The speciation history and systematics of Carthamus (Asteraceae) with special emphasis on Turkish species by integrating phylogenetic and Ecological Niche Modelling data

Tarikahya-Hacioglu B., KARACAOĞLU Ç., ÖZÜDOĞRU B.

PLANT SYSTEMATICS AND EVOLUTION, vol.300, no.6, pp.1349-1359, 2014 (SCI-Expanded) identifier identifier

  • Publication Type: Article / Article
  • Volume: 300 Issue: 6
  • Publication Date: 2014
  • Doi Number: 10.1007/s00606-013-0966-8
  • Journal Indexes: Science Citation Index Expanded (SCI-EXPANDED), Scopus
  • Page Numbers: pp.1349-1359
  • Keywords: Ancestral area reconstruction, Carthamus, Ecological Niche Modelling, Phylogeny, DISTRIBUTIONS, DIVERGENCE, EVOLUTION, GEOGRAPHY
  • Hacettepe University Affiliated: Yes


To discuss the classification and possible scenarios for the speciation of Carthamus species in Turkey, 143 species occurrence data from Turkey used in Ecological Niche Modelling (ENM), ITS sequences of 23 available species gathered from the GenBank and current distribution information were used. The ENM was carried out by using MAXENT software.

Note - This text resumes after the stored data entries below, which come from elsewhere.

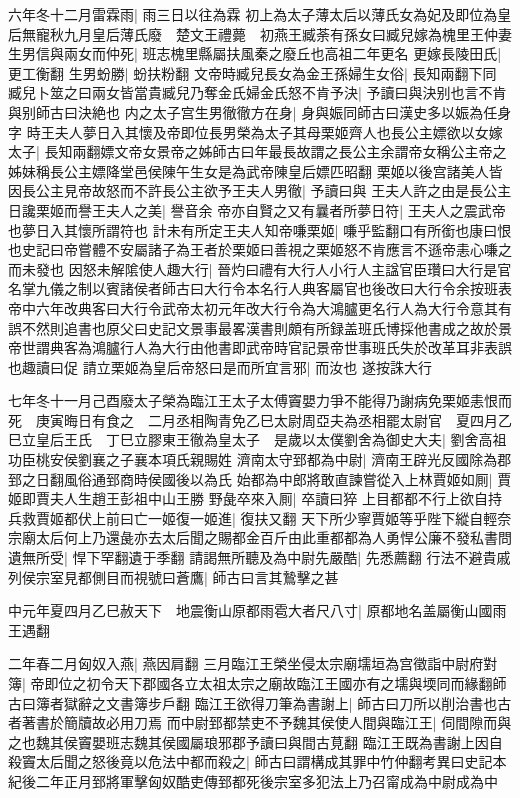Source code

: 六年冬十二月雷霖雨|{
	雨三日以往為霖}
初上為太子薄太后以薄氏女為妃及即位為皇后無寵秋九月皇后薄氏廢　楚文王禮薨　初燕王臧荼有孫女曰臧兒嫁為槐里王仲妻生男信與兩女而仲死|{
	班志槐里縣屬扶風秦之廢丘也高祖二年更名}
更嫁長陵田氏|{
	更工衡翻}
生男蚡勝|{
	蚡扶粉翻}
文帝時臧兒長女為金王孫婦生女俗|{
	長知兩翻下同}
臧兒卜筮之曰兩女皆當貴臧兒乃奪金氏婦金氏怒不肯予決|{
	予讀曰與決别也言不肯與别師古曰決絶也}
内之太子宫生男徹徹方在身|{
	身與娠同師古曰漢史多以娠為任身字}
時王夫人夢日入其懷及帝即位長男榮為太子其母栗姬齊人也長公主嫖欲以女嫁太子|{
	長知兩翻嫖文帝女景帝之姊師古曰年最長故謂之長公主余謂帝女稱公主帝之姊妹稱長公主嫖降堂邑侯陳午生女是為武帝陳皇后嫖匹昭翻}
栗姬以後宫諸美人皆因長公主見帝故怒而不許長公主欲予王夫人男徹|{
	予讀曰與}
王夫人許之由是長公主日讒栗姬而譽王夫人之美|{
	譽音余}
帝亦自賢之又有曩者所夢日符|{
	王夫人之震武帝也夢日入其懷所謂符也}
計未有所定王夫人知帝嗛栗姬|{
	嗛乎監翻口有所銜也康曰恨也史記曰帝嘗體不安屬諸子為王者於栗姬曰善視之栗姬怒不肯應言不遜帝恚心嗛之而未發也}
因怒未解隂使人趣大行|{
	晉灼曰禮有大行人小行人主諡官臣瓚曰大行是官名掌九儀之制以賓諸侯者師古曰大行令本名行人典客屬官也後改曰大行令余按班表帝中六年改典客曰大行令武帝太初元年改大行令為大鴻臚更名行人為大行令意其有誤不然則追書也原父曰史記文景事最畧漢書則頗有所録盖班氏博採他書成之故於景帝世謂典客為鴻臚行人為大行由他書即武帝時官記景帝世事班氏失於改革耳非表誤也趣讀曰促}
請立栗姬為皇后帝怒曰是而所宜言邪|{
	而汝也}
遂按誅大行

七年冬十一月己酉廢太子榮為臨江王太子太傅竇嬰力爭不能得乃謝病免栗姬恚恨而死　庚寅晦日有食之　二月丞相陶青免乙巳太尉周亞夫為丞相罷太尉官　夏四月乙巳立皇后王氏　丁巳立膠東王徹為皇太子　是歲以太僕劉舍為御史大夫|{
	劉舍高祖功臣桃安侯劉襄之子襄本項氏親賜姓}
濟南太守郅都為中尉|{
	濟南王辟光反國除為郡郅之日翻風俗通郅商時侯國後以為氏}
始都為中郎將敢直諫嘗從入上林賈姬如厠|{
	賈姬即賈夫人生趙王彭祖中山王勝}
野彘卒來入厠|{
	卒讀曰猝}
上目都都不行上欲自持兵救賈姬都伏上前曰亡一姬復一姬進|{
	復扶又翻}
天下所少寧賈姬等乎陛下縱自輕奈宗廟太后何上乃還彘亦去太后聞之賜都金百斤由此重都都為人勇悍公廉不發私書問遺無所受|{
	悍下罕翻遺于季翻}
請謁無所聽及為中尉先嚴酷|{
	先悉薦翻}
行法不避貴戚列侯宗室見都側目而視號曰蒼鷹|{
	師古曰言其鷙擊之甚}


中元年夏四月乙巳赦天下　地震衡山原都雨雹大者尺八寸|{
	原都地名盖屬衡山國雨王遇翻}


二年春二月匈奴入燕|{
	燕因肩翻}
三月臨江王榮坐侵太宗廟壖垣為宫徵詣中尉府對簿|{
	帝即位之初令天下郡國各立太祖太宗之廟故臨江王國亦有之壖與堧同而緣翻師古曰簿者獄辭之文書簿步戶翻}
臨江王欲得刀筆為書謝上|{
	師古曰刀所以削治書也古者著書於簡牘故必用刀焉}
而中尉郅都禁吏不予魏其侯使人間與臨江王|{
	伺間隙而與之也魏其侯竇嬰班志魏其侯國屬琅邪郡予讀曰與間古莧翻}
臨江王既為書謝上因自殺竇太后聞之怒後竟以危法中都而殺之|{
	師古曰謂構成其罪中竹仲翻考異曰史記本紀後二年正月郅將軍擊匈奴酷吏傳郅都死後宗室多犯法上乃召甯成為中尉成為中}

Among the 19 bioclimatic variables used in ENM, precipitation of coldest quarter (25 %), mean temperature of driest quarter (19 %) and annual precipitation (17 %) parameters have the highest percent contribution to the resulting prediction pattern, respectively. Bayesian-based phylogenetic analysis with divergence time estimation was implemented to obtain phylogenetic history of Carthamus species. Statistical dispersal-vicariance analysis and Bayesian binary MCMC analysis were also used to discuss biogeographical inferences. An identification key for Turkish Carthamus species that is in accordance with phylogenies was given. Ancestral area reconstruction analyses pointed out that the Western Asia region was the ancestral area for Carthamus species and in the Pliocene/Pleistocene period they started to diversify. Also ENM results clearly indicate that especially Anatolian species used Aegean and Mediterranean coastal part of Anatolia as potential refugia.